Eles estavam novamente na pracinha da igreja. E não estavam sós. Os desocupados, os velhos aposentados e mães com crianças povoavam a praça durante a manhã. Um refúgio à margem da vida corrida e barulhenta do centro da cidade. Desde que voltou, o major e o médico passavam horas sob a sombra protetora das árvores. Conversavam e divergiam, como sempre.
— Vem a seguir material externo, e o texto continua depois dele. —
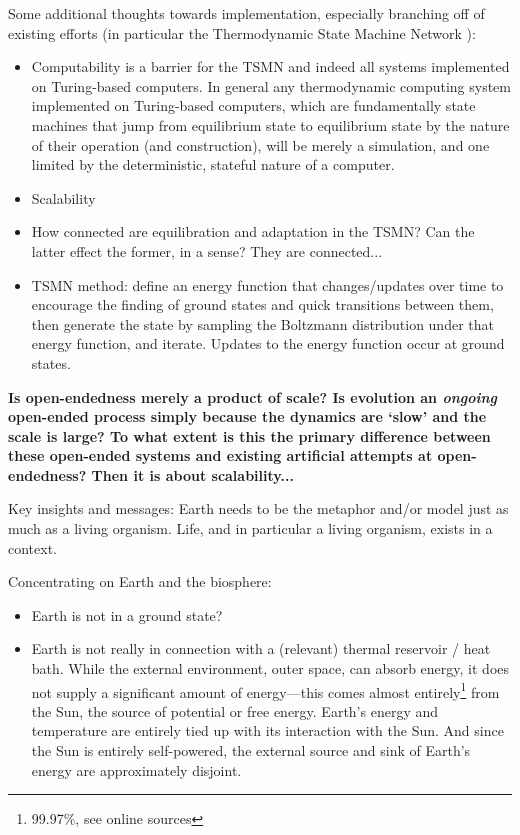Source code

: \documentclass[12pt,letterpaper]{article}
\begin{document}
Some additional thoughts towards implementation, especially branching off of existing efforts (in particular the Thermodynamic State Machine Network \cite{...}):

\begin{itemize}
\item Computability is a barrier for the TSMN and indeed all systems implemented on Turing-based computers. In general any thermodynamic computing system implemented on Turing-based computers, which are fundamentally state machines that jump from equilibrium state to equilibrium state by the nature of their operation (and construction), will be merely a simulation, and one limited by the deterministic, stateful nature of a computer.
\item Scalability
\item How connected are equilibration and adaptation in the TSMN? Can the latter effect the former, in a sense? They are connected...
\item TSMN method: define an energy function that changes/updates over time to encourage the finding of ground states and quick transitions between them, then generate the state by sampling the Boltzmann distribution under that energy function, and iterate. Updates to the energy function occur at ground states.
\end{itemize}

\textbf{Is open-endedness merely a product of scale? Is evolution an \textit{ongoing} open-ended process simply because the dynamics are `slow' and the scale is large? To what extent is this the primary difference between these open-ended systems and existing artificial attempts at open-endedness? Then it is about scalability...}

Key insights and messages: Earth needs to be the metaphor and/or model just as much as a living organism. Life, and in particular a living organism, exists in a context.

Concentrating on Earth and the biosphere:
\begin{itemize}
\item Earth is not in a ground state?
\item Earth is not really in connection with a (relevant) thermal reservoir / heat bath. While the external environment, outer space, can absorb energy, it does not supply a significant amount of energy---this comes almost entirely\footnote{99.97\%, see online sources} from the Sun, the source of potential or free energy. Earth's energy and temperature are entirely tied up with its interaction with the Sun. And since the Sun is entirely self-powered, the external source and sink of Earth's energy are approximately disjoint.
\end{itemize}
\end{document}
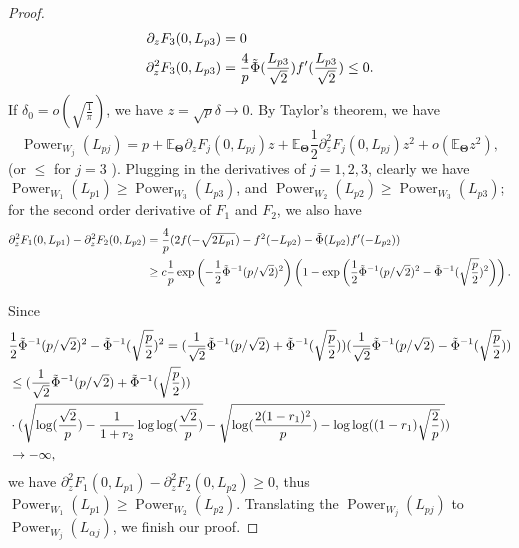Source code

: \documentclass[12pt]{article}
\newcommand{\E}{\mathbb{E}}
\theoremstyle{plain}
\begin{document}
\begin{proof}
	\begin{equation*}
		\begin{aligned}
			\partial_z   F_3(0,L_{p 3}) & = 0 \\
			\partial_z^2   F_3(0,L_{p 3}) & = \frac{4 }{p} \Tilde{\Phi}(\frac{L_{p 3}}{\sqrt{2}} )f'(\frac{L_{p 3}}{\sqrt{2}})\le 0.
		\end{aligned}
	\end{equation*}
	If $\delta_0=o(\sqrt{\frac{1}{\pi} }) $, we have $z=\sqrt{p}\delta\to 0$. By Taylor's theorem, we have
	$$\operatorname{Power}_{W_j}(L_{p j} ) = p + \E_{\mathbf{\Theta}} \partial_z   F_j(0,L_{p j})z +  \E_{\mathbf{\Theta}} \frac{1}{2}\partial_z^2   F_j(0,L_{p j})z^2 +o( \E_{\mathbf{\Theta}} z^2),$$
	(or $\le$ for $j=3$ ). Plugging in the derivatives of $j=1,2,3$, clearly we have $\operatorname{Power}_{W_1}(L_{p 1} )\ge \operatorname{Power}_{W_3}(L_{p 3} )$, and $\operatorname{Power}_{W_2}(L_{p 2} )\ge \operatorname{Power}_{W_3}(L_{p 3} )$; for the second order derivative of $F_1$ and $F_2$, we also have 
	\begin{equation*}
		\begin{aligned}
			\partial_z^2   F_1(0,L_{p 1})- \partial_z^2   F_2(0,L_{p 2}) 
			& = \frac{4 }{p} (2f(-\sqrt{2L_{p 1}}) -f^2(-L_{p 2}) -\Tilde{\Phi}(L_{p 2})f'(-L_{p 2})  ) \\
			&\ge c \frac{1}{p}\exp\left(- \frac{1}{2} \Tilde{\Phi}^{-1}(p/\sqrt{2})^2 \right)\left(1 - \exp\left(\frac{1}{2} \Tilde{\Phi}^{-1}(p/\sqrt{2})^2  - \Tilde{\Phi}^{-1}(\sqrt{\frac{p}{2} })^2 \right) \right).
		\end{aligned}
	\end{equation*}
	
	Since
	\begin{equation*}
		\begin{aligned}
			&\frac{1}{2} \Tilde{\Phi}^{-1}(p/\sqrt{2})^2  - \Tilde{\Phi}^{-1}(\sqrt{\frac{p}{2} })^2= (\frac{1}{\sqrt{2}} \Tilde{\Phi}^{-1}(p/\sqrt{2}) + \Tilde{\Phi}^{-1}(\sqrt{\frac{p}{2} }) )(\frac{1}{\sqrt{2}} \Tilde{\Phi}^{-1}(p/\sqrt{2}) - \Tilde{\Phi}^{-1}(\sqrt{\frac{p}{2} }) ) \\
			&\le (\frac{1}{\sqrt{2}} \Tilde{\Phi}^{-1}(p/\sqrt{2}) + \Tilde{\Phi}^{-1}(\sqrt{\frac{p}{2} }) ) \\
			& \cdot ( \sqrt{\log(\frac{\sqrt{2}}{p})  - \frac{1}{1+r_2}\log \log(\frac{\sqrt{2}}{p}) } - \sqrt{\log (\frac{2(1-r_1)^2}{p} ) -\log\log( (1-r_1)\sqrt{\frac{2}{p}} )  } ) \\
			&\to -\infty,
		\end{aligned}
	\end{equation*}
	we have $\partial_z^2   F_1(0,L_{p 1})- \partial_z^2   F_2(0,L_{p 2}) \ge 0$, thus $\operatorname{Power}_{W_1}(L_{p 1} )\ge \operatorname{Power}_{W_2}(L_{p 2} )$. Translating the $\operatorname{Power}_{W_j}(L_{p j} )$ to $\operatorname{Power}_{W_j}(L_{\alpha j} )$, we finish our proof. 
\end{proof}
\end{document}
“Você enxerga o mundo com lentes distorcidas por sua enorme soberba. Talvez tenha se esquecido de que os viventes daqui teceram seus dias com os fios grosseiros do trabalho bruto. Lavraram a terra em intermináveis madrugadas, alternaram colheitas fartas e anos de carestia. Uns prosperaram, muitos foram à ruína. Não precisavam de heróis, de um Moisés a conduzi-los pelo deserto. Naqueles tempos tão duros, eles teriam conduzido Moisés.”
“Mas, e nós…?”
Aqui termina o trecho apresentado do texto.